The barrage continued Wednesday, with the military saying nine mortar shells were launched from Gaza into Israel. It said Israel responded with an airstrike on one of the launch sites, scoring a "direct hit." There were no immediate reports of casualties.
The clashes in east Jerusalem continued throughout the day. At midafternoon, masked men holed up in a mosque in the east Jerusalem neighborhood of Beit Hanina lobbed rocks toward Israeli security forces in the street below. Police responded by firing stun grenades toward the mosque.
The street was largely deserted and littered with rocks and debris, as a small fire set next to a trash bin spewed black smoke into the air.
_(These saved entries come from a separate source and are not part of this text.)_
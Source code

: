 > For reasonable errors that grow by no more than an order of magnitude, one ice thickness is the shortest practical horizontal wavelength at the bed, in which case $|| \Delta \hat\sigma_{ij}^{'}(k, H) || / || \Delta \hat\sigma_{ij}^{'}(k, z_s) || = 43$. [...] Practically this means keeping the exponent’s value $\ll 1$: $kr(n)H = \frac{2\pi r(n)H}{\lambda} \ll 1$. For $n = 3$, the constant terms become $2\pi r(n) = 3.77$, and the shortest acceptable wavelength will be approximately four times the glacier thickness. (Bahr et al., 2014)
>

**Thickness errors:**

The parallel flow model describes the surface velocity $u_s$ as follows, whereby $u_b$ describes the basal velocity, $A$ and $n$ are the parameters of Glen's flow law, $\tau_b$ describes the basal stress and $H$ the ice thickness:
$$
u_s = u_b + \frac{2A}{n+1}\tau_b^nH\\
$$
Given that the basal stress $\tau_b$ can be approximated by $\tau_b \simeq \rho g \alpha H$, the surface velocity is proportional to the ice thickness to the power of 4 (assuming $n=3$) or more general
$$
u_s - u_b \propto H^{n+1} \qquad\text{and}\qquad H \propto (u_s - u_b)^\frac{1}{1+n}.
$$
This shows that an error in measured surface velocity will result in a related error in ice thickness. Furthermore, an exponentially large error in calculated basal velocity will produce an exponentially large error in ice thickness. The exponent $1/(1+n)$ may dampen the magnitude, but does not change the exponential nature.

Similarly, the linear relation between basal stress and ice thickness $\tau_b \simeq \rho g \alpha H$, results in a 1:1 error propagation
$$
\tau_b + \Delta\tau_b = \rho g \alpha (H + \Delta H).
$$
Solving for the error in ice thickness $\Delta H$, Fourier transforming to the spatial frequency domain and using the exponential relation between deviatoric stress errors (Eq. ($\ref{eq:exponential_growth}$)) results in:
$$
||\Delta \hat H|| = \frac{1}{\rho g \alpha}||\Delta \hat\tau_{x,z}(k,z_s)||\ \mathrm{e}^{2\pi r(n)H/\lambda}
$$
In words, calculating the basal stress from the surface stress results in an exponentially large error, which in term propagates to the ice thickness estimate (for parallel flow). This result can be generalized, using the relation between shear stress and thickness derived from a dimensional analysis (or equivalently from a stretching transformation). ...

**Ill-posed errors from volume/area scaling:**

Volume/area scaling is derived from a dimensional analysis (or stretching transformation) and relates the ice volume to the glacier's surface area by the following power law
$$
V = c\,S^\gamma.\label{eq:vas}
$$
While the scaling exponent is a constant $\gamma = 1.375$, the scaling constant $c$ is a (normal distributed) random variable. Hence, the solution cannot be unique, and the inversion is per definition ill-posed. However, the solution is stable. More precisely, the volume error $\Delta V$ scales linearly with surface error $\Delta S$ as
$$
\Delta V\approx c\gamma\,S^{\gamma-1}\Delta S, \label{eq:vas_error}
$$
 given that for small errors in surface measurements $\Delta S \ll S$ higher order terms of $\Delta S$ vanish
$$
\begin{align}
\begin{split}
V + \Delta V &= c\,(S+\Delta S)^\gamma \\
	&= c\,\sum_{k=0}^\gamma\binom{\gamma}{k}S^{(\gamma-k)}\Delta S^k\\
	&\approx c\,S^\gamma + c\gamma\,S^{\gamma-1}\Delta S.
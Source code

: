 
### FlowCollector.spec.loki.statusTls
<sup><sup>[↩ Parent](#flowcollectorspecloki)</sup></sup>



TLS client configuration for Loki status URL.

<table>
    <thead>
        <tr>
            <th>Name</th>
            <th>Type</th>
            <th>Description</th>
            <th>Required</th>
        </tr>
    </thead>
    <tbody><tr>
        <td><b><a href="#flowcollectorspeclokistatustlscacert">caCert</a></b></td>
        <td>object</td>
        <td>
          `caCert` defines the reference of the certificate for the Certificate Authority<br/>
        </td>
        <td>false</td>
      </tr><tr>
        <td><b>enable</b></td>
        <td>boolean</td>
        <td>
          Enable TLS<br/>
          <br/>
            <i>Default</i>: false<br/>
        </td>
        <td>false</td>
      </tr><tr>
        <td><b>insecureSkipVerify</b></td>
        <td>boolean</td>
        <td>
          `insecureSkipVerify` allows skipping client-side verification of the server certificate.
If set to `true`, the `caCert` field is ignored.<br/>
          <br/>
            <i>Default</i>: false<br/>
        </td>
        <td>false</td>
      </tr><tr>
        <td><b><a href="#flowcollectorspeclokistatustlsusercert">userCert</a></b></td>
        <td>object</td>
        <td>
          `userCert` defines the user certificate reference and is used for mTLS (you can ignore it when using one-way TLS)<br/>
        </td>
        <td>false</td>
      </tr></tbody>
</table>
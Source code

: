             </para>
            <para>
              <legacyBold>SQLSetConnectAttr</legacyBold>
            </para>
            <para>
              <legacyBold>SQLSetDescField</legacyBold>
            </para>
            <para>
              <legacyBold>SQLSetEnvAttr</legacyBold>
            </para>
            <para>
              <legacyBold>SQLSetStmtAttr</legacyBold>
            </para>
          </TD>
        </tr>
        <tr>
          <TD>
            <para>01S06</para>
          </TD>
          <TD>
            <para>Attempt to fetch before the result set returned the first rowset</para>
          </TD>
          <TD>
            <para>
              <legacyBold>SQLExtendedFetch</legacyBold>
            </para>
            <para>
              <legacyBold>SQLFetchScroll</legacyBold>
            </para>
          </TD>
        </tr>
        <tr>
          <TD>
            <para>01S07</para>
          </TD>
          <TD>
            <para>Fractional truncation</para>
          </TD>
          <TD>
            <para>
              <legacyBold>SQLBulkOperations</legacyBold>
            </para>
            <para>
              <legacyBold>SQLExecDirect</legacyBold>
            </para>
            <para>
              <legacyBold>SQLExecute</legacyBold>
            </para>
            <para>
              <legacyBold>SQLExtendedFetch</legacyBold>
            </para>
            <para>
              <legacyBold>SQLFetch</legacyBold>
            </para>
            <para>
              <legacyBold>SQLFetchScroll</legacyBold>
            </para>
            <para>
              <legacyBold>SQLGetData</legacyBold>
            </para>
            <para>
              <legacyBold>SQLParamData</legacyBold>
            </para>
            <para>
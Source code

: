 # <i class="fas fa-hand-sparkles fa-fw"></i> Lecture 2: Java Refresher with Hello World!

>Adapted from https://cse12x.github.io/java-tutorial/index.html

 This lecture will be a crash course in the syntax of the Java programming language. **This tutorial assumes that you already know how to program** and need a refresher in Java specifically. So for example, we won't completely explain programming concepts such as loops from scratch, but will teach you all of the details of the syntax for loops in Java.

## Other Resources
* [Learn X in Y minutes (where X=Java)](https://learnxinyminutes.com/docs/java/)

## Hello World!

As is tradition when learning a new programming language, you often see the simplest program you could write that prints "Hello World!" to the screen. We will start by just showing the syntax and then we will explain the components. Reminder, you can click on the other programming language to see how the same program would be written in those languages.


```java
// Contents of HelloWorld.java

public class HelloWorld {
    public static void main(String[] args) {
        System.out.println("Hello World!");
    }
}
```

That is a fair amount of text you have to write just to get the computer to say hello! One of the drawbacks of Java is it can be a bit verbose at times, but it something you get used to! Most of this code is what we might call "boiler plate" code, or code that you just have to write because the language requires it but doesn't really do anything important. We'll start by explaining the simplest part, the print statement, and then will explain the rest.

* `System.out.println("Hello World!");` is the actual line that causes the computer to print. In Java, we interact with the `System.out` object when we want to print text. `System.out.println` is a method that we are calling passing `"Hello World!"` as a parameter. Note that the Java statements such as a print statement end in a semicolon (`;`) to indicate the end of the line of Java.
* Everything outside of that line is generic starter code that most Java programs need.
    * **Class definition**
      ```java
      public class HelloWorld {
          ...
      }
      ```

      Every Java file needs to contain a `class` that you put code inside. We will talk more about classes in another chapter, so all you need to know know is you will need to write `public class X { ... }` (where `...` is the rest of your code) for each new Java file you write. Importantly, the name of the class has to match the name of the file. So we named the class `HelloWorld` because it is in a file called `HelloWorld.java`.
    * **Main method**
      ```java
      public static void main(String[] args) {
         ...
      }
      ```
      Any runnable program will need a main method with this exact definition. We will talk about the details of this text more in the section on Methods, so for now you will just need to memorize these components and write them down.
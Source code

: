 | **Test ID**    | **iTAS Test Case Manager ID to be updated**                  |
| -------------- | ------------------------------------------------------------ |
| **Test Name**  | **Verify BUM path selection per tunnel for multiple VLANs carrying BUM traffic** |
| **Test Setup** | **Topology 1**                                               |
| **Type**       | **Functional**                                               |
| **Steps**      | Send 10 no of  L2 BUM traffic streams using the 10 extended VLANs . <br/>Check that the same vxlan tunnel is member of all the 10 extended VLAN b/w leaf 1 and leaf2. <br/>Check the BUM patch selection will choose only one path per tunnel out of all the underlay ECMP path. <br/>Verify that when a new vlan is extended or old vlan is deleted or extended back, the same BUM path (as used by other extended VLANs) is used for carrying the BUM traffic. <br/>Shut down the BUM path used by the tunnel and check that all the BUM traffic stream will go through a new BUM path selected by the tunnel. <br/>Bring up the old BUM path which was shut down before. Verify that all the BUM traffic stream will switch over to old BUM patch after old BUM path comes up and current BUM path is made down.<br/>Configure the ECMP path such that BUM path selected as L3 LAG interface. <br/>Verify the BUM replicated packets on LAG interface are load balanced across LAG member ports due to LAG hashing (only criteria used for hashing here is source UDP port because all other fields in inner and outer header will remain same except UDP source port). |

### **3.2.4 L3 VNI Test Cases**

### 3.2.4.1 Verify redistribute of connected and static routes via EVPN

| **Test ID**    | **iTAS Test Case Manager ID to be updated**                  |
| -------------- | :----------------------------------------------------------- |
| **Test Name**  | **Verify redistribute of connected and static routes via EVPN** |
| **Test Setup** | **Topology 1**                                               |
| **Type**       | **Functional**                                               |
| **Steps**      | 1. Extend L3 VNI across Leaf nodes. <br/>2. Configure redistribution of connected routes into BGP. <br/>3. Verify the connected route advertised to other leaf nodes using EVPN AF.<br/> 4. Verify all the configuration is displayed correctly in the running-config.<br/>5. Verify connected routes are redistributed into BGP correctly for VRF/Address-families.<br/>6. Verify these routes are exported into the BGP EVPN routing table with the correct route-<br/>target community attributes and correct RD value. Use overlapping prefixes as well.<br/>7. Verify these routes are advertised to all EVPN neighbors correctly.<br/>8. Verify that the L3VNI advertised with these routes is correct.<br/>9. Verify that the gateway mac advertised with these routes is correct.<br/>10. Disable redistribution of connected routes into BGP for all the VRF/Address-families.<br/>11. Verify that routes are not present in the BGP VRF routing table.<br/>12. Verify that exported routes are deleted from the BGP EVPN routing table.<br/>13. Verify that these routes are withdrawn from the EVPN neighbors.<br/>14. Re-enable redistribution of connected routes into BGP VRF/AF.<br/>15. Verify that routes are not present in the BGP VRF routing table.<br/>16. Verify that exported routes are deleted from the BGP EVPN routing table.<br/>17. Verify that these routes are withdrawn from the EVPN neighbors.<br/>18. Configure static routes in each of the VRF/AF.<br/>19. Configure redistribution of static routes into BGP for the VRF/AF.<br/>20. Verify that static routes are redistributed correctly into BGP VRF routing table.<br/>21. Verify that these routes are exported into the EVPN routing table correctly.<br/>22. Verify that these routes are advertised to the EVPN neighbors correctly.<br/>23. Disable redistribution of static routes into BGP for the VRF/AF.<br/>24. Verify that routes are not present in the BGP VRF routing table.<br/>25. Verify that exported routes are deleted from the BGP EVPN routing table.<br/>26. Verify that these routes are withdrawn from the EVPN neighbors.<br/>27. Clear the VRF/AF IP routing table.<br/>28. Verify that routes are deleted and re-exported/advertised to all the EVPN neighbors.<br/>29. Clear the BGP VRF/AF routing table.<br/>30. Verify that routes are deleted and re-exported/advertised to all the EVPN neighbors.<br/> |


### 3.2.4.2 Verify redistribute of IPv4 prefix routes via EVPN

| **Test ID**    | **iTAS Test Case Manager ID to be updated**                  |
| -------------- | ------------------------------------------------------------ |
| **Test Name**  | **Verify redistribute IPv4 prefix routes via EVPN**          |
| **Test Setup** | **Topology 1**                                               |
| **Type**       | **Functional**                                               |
There were no reports of injuries.
Israeli police spokesman Micky Rosenfeld said security was heightened following the clashes, with extra units dispatched and light rail service suspended because of the violence. Police also closed a key holy site in Jerusalem's Old City to visitors after rock throwing there.
Israeli officials urged calm as police investigated the incidents.
"Everything is being examined. There are many possibilities. There is a criminal possibility, as well as a political one," Israel's public security minister, Yitzhak Aharonovitch, told Israel Radio. "I am telling everyone, let us wait patiently."
The incident elicited international condemnation, with the U.N. envoy, Robert Serry, calling on all sides "not to further exacerbate an already tense atmosphere."
On Tuesday, thousands of Israelis attended the funerals of Eyal Yifrah, 19, Gilad Shaar, 16, and Naftali Fraenkel, 16, who has dual Israel-American citizenship, whose bodies were found Monday in a field near the West Bank city of Hebron. Their disappearance gripped the country and the discovery of their bodies prompted an outpouring of grief.
Also Wednesday, Israel demolished the West Bank home of Ziad Awad, who was found guilty by a military court of killing an Israeli police officer in April. The demolition marked a return to a policy abandoned by the military in 2005. Israel sees house demolitions as a deterrent to violence, while critics charge it is a form of collective punishment.
In a separate incident, Palestinians in the West Bank town of Aqrabeh said their home was set on fire and the Hebrew words for "price tag" sprayed on the walls.
Radical Israeli settlers have been carrying out so-called "price tag" acts of vandalism in recent years to protest what they perceive as the Israeli government's pro-Palestinian policies and in retaliation for Palestinian attacks.
The vandals have targeted mosques, churches, dovish Israeli groups and even Israeli military bases.